I dati riguardano il 2013, prima cioè dell’esecutivo Renzi, e risentono soprattutto delle politiche di austerità messe in atto da Monti tra il 2011 e il 2012, ma suonano comunque come un campanello d’allarme circa i potenziali effetti dei tagli annunciati al Fondo sanitario nazionale praticati con la nuova legge di Stabilità 2016.

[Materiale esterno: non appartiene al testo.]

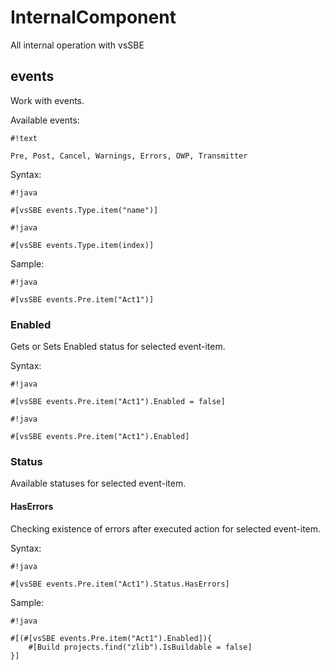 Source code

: # InternalComponent #

All internal operation with vsSBE

## events ##

Work with events.

Available events:
```
#!text

Pre, Post, Cancel, Warnings, Errors, OWP, Transmitter
```

Syntax:
```
#!java

#[vsSBE events.Type.item("name")]
```
```
#!java

#[vsSBE events.Type.item(index)]
```

Sample:
```
#!java

#[vsSBE events.Pre.item("Act1")]
```

### Enabled ###

Gets or Sets Enabled status for selected event-item.

Syntax:
```
#!java

#[vsSBE events.Pre.item("Act1").Enabled = false]
```
```
#!java

#[vsSBE events.Pre.item("Act1").Enabled]
```

### Status ###

Available statuses for selected event-item.

#### HasErrors ####

Checking existence of errors after executed action for selected event-item.

Syntax:
```
#!java

#[vsSBE events.Pre.item("Act1").Status.HasErrors]
```

Sample:
```
#!java

#[(#[vsSBE events.Pre.item("Act1").Enabled]){
    #[Build projects.find("zlib").IsBuildable = false]
}]
```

Secondo la Corte dei Conti – altro organo che non può essere accusato di essere formato da pericolosissimi comunisti – infatti: “alla revisione della spesa per 2.352 milioni già considerata nel quadro del Documento economia e finanza , noto anche come DEF, 2015, sono seguite le ulteriori riduzioni previste per il 2016 (per oltre 2 miliardi con corrispondente riduzione del fabbisogno sanitario nazionale standard) e la decisione, maturata in occasione dell’approvazione dell’Intesa Stato Regioni dello scorso 11 febbraio, di prevedere che, dei risparmi richiesti alle Regioni dalla legge di stabilità 2016, gravino sul settore sanitario 3.500 milioni (dei 3.980 milioni) nel 2017 e 5.000 milioni (sui 5.468 milioni) nel 2018”.

Nel DEF 2016 è previsto infatti che la spesa sanitaria in percentuale sul Pil scenderà dall’attuale 6,8% – una quota già inferiore rispetto alla media dei Paesi OCSE, – al 6,7% del 2017 e al 6,5% nel 2018.

Si prepara quindi un nuovo pesantissimo taglio al Servizio Sanitario Nazionale, pari a 3,5 miliardi nel 2017, che nel 2018 arriverà addirittura a 5 miliardi, decretando così la definitiva morte della sanità pubblica.
Ovviamente a beneficiarne saranno i padroni della sanità privata, pronti a subentrare, qualora il piano di Renzi – degno successore di chi lo ha preceduto nei tagli – vada in porto.

E pazienza se i poveri non potranno più curarsi, a loro verrà regalato un bel loculo da utilizzare “post mortem” nel cimitero della città presso cui risiedono, perché secondo la vulgata capitalistica curarli costa troppo e allora è giusto che crepino, con i sentiti auguri tanto del centrodestra che del centrosinistra”.